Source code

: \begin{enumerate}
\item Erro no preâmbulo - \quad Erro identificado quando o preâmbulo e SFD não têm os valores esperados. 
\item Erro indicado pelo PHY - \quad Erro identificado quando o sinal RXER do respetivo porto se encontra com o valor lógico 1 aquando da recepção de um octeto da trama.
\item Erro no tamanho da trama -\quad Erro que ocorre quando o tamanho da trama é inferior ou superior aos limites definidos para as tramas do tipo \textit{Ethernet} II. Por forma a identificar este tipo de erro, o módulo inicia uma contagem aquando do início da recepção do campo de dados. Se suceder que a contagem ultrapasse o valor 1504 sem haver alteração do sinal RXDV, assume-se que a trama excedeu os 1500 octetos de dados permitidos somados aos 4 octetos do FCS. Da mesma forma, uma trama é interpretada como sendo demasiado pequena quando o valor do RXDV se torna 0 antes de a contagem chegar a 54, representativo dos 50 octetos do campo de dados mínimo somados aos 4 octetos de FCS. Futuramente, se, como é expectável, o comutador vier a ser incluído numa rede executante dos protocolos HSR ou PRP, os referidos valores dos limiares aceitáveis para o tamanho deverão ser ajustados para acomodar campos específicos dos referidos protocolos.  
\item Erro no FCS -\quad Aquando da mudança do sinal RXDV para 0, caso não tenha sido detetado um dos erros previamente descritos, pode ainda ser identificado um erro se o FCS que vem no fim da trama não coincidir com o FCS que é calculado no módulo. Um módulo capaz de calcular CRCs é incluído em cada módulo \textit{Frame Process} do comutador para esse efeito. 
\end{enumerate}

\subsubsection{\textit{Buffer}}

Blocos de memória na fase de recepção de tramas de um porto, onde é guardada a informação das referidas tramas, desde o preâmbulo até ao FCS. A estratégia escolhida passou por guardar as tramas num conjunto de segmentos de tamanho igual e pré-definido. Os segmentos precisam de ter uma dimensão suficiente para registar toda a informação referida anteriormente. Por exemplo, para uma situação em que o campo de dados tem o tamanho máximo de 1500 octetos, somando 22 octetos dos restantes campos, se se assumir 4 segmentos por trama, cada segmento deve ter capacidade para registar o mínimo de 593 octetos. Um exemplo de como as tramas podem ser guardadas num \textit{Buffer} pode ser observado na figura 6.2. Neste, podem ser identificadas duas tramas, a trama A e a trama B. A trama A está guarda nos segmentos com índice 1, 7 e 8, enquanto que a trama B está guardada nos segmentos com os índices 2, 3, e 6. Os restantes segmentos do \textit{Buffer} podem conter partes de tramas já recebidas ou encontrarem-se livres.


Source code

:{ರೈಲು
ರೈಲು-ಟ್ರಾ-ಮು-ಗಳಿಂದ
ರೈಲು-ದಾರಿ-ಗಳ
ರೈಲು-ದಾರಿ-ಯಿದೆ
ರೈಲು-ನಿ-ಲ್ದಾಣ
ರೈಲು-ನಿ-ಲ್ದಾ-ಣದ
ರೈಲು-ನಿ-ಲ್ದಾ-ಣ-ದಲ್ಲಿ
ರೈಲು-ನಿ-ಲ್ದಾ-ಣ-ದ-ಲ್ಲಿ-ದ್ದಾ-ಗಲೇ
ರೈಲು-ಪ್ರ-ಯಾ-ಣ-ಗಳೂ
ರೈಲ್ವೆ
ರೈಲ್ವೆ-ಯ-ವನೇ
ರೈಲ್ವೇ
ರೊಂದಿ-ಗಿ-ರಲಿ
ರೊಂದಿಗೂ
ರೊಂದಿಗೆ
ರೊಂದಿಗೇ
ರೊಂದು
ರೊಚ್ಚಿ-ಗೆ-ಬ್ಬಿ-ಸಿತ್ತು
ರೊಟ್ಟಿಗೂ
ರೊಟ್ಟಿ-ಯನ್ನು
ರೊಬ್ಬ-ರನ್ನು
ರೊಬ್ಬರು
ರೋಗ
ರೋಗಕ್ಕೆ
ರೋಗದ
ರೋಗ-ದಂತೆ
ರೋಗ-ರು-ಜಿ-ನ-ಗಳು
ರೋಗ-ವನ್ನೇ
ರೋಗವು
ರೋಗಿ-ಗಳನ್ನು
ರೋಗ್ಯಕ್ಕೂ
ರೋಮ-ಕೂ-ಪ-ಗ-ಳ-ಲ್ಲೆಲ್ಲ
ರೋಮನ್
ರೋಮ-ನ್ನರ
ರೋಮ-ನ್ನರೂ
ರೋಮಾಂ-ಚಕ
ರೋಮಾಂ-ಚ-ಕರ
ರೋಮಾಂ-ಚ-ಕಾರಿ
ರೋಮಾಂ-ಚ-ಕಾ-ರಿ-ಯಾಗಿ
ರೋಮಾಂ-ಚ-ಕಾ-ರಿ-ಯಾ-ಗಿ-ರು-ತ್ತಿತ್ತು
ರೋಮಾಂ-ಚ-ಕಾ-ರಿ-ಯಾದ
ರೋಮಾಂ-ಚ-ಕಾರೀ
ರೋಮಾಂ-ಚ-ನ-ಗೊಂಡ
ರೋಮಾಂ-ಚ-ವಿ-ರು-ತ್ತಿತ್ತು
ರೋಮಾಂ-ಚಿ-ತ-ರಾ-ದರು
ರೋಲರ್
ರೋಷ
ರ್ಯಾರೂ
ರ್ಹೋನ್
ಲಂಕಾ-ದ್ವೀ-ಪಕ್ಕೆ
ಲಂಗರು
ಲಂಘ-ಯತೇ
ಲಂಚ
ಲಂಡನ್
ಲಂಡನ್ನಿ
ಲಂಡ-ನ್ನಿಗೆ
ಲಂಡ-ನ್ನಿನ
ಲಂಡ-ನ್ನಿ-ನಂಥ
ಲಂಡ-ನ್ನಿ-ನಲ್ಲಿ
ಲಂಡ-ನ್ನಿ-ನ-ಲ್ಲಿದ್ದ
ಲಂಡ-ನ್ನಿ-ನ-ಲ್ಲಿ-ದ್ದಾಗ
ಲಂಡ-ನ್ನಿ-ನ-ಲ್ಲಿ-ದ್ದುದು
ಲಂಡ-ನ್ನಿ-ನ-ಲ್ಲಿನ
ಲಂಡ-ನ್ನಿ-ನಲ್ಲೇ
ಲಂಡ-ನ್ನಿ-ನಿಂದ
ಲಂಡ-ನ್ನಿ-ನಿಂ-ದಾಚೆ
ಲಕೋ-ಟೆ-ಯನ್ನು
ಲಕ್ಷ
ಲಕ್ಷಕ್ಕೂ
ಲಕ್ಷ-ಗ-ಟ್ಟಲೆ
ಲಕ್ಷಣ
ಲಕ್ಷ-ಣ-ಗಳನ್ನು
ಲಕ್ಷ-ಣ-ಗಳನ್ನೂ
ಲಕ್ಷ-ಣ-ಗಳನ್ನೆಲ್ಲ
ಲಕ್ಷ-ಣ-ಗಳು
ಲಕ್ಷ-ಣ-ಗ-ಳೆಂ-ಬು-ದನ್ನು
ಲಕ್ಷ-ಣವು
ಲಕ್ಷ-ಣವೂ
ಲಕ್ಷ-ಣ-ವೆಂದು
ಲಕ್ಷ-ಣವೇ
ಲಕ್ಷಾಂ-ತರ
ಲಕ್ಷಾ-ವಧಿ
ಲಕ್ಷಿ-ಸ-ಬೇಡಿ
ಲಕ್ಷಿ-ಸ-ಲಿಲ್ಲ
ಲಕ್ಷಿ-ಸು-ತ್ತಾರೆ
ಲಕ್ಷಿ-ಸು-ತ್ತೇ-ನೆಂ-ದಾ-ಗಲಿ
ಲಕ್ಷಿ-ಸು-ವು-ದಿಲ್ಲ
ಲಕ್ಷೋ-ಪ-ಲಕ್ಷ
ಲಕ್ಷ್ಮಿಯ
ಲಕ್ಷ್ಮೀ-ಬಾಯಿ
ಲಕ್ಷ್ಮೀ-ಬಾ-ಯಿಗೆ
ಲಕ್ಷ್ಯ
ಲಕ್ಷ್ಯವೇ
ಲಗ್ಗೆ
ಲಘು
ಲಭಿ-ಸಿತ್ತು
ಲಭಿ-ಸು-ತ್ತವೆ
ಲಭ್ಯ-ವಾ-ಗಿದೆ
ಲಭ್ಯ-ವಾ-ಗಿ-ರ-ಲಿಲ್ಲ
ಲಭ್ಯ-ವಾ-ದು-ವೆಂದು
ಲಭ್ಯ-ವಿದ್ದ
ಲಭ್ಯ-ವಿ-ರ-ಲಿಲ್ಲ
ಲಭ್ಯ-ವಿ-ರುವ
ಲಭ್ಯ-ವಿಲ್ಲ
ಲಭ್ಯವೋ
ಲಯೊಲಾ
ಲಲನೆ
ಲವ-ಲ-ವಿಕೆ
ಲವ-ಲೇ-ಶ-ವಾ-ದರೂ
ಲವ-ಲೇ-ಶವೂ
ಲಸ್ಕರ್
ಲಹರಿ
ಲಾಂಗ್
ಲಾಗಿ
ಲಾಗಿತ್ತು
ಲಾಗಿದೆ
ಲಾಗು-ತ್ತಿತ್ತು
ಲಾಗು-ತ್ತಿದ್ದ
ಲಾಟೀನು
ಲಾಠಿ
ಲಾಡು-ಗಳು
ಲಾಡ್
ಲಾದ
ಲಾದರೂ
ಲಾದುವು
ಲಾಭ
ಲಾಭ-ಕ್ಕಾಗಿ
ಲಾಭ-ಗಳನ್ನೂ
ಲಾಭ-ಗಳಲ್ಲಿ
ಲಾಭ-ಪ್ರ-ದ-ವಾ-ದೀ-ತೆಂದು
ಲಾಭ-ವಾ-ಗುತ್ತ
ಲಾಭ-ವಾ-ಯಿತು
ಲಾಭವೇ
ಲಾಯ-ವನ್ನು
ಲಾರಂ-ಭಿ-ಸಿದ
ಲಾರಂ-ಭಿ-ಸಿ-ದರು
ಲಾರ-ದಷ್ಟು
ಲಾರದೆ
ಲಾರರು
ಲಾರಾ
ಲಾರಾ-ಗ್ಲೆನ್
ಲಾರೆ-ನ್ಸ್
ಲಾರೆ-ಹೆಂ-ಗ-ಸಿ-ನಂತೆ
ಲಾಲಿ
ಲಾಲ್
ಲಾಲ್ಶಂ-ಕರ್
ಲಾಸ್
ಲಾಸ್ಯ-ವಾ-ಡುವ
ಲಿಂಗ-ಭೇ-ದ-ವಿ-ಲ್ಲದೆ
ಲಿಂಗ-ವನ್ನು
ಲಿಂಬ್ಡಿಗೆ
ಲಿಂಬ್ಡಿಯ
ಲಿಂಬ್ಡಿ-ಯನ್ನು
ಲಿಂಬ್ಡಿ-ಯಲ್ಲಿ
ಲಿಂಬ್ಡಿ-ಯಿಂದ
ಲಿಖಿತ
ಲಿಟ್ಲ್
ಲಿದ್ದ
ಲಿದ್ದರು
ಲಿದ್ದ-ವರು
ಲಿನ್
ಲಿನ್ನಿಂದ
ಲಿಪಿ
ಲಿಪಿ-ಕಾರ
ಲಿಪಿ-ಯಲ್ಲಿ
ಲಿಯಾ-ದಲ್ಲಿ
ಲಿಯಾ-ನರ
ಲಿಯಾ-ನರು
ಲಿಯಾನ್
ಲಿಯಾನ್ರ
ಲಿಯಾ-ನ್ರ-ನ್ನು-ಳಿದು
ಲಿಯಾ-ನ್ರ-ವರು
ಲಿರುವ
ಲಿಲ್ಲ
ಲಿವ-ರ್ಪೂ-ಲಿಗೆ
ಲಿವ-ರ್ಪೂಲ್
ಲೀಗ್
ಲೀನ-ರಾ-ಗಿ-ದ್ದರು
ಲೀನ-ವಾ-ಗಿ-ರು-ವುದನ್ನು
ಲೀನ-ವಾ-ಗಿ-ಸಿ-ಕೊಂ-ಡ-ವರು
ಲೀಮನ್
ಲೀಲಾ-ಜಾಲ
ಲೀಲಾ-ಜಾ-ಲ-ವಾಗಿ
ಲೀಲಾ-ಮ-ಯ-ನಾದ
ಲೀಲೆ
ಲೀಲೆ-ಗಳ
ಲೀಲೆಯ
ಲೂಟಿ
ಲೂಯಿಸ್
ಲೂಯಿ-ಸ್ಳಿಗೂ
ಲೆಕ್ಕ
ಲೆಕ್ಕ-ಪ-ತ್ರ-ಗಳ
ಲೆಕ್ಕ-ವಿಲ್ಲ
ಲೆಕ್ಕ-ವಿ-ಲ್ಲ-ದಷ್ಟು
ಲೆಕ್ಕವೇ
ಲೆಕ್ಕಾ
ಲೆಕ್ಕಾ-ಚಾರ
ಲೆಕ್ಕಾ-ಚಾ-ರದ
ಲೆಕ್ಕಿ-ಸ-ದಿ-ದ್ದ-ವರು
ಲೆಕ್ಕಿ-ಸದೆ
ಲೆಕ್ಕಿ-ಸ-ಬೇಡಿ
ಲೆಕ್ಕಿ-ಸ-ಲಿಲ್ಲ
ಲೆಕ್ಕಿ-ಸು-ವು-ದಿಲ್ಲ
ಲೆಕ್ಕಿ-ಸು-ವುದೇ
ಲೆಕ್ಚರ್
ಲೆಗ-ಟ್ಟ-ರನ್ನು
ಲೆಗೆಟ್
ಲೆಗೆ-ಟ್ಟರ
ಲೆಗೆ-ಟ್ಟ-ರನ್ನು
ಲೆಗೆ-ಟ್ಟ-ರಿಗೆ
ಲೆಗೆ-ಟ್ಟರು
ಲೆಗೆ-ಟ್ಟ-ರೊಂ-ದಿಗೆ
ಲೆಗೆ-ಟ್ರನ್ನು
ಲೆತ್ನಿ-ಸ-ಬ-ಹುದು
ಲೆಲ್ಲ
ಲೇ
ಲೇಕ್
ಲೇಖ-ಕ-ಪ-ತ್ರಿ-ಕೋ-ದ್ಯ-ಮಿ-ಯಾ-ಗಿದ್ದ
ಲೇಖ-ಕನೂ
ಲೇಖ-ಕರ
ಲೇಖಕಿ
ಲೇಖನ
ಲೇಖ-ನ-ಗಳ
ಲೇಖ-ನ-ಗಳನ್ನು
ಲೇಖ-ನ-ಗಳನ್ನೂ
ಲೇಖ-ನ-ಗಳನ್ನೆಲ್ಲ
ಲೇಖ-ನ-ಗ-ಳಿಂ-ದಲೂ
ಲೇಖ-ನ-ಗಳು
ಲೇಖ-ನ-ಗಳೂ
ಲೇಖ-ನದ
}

* * * *

Reproduce, line for line, the material, starting at its first line, and end once the line holding "octeto da trama." has been output.

§ Task response
Source code

: \begin{enumerate}
\item Erro no preâmbulo - \quad Erro identificado quando o preâmbulo e SFD não têm os valores esperados. 
\item Erro indicado pelo PHY - \quad Erro identificado quando o sinal RXER do respetivo porto se encontra com o valor lógico 1 aquando da recepção de um octeto da trama.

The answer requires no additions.